Reviving R&D Funding in India
- The scientific and research community are excited about the Rs 1 lakh crore corpus that was announced in the interim Budget for 2024–25 to support the nation’s research and innovation ecosystem. The current prime minister decided to rename the motto from “Jai Jawan Jai Kisan” to “Jai Jawan, Jai Kisan, Jai Vigyan” to “Jai Jawan, Jai Kisan, Jai Vigyan, Jai Anusandhan” in an effort to strengthen the basis of innovation and research for development.
What Are the Various Benefits of Research and Development Funding in India?
Leader in Generating Scholarly Talent:
- India is becoming a major producer of academic talent, even though the country dedicates a relatively smaller portion of its GDP to research and development. India is third in the world in terms of PhD production, with an impressive 40,813 produced annually, after the US and China. This accomplishment demonstrates India’s dedication to promoting intellectual capital and making a substantial contribution to international research projects.

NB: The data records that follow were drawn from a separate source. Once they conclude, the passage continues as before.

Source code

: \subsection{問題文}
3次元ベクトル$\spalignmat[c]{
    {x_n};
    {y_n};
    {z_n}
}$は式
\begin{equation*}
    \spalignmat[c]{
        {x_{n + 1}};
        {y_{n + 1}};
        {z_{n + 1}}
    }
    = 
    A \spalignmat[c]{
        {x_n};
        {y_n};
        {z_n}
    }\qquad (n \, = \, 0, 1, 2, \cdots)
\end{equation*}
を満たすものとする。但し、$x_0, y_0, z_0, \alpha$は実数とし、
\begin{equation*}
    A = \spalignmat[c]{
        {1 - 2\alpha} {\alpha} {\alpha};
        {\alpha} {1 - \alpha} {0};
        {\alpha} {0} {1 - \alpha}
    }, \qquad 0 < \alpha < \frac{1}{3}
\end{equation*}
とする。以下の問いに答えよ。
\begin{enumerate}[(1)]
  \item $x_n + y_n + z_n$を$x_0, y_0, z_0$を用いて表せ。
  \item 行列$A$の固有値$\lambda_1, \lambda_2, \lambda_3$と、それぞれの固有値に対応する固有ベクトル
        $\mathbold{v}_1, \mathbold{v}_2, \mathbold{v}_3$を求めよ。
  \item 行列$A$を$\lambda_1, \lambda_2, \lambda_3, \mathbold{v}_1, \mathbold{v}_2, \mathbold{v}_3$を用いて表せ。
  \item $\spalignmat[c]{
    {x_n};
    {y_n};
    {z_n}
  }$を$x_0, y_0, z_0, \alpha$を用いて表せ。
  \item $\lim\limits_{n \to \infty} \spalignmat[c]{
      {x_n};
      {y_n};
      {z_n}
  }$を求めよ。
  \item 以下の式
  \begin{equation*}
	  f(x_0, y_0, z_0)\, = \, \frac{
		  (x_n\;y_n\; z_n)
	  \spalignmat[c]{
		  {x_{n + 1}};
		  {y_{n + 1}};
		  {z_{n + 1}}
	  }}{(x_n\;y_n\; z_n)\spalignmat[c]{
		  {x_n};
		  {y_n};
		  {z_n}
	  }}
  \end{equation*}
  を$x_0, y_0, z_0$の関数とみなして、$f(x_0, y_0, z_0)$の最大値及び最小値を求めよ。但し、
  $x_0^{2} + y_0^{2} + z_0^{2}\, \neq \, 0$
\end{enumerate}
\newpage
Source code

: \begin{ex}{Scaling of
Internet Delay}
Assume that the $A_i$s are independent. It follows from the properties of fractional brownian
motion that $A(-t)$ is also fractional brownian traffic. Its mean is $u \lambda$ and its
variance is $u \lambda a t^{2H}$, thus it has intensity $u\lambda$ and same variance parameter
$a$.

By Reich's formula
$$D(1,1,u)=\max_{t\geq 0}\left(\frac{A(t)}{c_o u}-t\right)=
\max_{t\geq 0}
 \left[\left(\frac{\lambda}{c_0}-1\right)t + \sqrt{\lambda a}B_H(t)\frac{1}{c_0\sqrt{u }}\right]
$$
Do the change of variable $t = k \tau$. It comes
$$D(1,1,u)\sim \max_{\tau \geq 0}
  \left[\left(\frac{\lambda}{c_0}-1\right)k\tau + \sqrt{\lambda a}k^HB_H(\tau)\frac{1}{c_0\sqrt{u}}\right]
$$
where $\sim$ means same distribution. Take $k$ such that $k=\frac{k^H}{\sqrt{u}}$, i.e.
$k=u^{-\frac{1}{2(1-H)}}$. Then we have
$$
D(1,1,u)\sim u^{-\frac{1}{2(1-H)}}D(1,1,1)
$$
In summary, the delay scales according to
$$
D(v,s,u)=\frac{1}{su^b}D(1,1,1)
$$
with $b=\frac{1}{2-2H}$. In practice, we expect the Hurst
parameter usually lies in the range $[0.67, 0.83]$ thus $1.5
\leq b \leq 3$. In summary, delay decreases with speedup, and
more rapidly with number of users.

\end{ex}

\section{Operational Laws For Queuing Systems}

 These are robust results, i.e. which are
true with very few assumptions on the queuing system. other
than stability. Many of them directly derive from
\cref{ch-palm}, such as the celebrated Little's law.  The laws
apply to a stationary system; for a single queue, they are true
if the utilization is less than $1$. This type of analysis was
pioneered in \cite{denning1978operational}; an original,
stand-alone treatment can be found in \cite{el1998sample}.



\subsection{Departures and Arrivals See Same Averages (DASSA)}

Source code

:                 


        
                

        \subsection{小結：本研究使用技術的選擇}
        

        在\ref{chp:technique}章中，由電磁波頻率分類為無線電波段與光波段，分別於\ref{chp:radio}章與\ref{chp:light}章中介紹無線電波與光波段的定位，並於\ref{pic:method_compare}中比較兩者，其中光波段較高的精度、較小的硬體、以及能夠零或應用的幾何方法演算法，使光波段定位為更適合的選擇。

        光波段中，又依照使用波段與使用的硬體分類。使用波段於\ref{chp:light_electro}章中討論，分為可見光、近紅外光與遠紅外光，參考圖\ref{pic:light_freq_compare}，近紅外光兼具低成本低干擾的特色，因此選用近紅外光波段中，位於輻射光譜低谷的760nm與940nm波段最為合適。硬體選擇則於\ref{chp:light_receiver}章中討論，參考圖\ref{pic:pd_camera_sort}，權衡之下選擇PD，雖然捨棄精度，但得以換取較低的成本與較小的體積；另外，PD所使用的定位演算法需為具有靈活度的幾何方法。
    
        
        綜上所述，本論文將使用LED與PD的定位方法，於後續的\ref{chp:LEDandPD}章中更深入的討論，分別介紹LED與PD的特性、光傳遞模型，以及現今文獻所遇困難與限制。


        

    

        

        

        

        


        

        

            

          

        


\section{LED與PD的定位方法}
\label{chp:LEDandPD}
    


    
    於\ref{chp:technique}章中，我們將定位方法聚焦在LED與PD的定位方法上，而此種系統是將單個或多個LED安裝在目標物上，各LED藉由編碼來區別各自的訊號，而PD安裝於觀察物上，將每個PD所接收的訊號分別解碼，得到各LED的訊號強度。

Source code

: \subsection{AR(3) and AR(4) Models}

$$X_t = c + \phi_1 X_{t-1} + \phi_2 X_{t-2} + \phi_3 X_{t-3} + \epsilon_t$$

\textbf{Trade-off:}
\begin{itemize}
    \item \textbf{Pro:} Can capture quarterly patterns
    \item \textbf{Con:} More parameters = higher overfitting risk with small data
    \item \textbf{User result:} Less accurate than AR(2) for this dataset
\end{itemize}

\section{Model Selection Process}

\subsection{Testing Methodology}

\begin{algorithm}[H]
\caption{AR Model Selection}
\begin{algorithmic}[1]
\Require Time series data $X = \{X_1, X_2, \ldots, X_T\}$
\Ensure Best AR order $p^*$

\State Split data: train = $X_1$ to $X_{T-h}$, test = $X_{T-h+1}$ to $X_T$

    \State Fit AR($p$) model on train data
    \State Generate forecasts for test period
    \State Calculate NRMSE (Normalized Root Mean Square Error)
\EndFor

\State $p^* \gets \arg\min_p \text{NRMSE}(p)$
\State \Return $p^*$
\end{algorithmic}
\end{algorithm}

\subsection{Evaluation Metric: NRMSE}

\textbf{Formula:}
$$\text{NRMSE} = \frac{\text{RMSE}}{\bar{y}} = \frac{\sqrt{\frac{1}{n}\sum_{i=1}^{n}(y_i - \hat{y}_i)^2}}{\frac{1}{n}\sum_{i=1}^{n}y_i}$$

- Furthermore, India continues to produce a significant amount of research, coming in third place worldwide in 2022 with over 3,00,000 publications, demonstrating the country’s strong research environment and dedication to expanding knowledge in a variety of sectors.
Excellent Results in Patent Awards:
- India has also performed admirably in terms of patent grants; in 2022, it was ranked sixth in the world with 30,490 patents awarded. Even while this number is smaller than in the US and China, it nevertheless highlights how India’s innovation landscape is changing and how much room there is for the country to expand in terms of intellectual property production.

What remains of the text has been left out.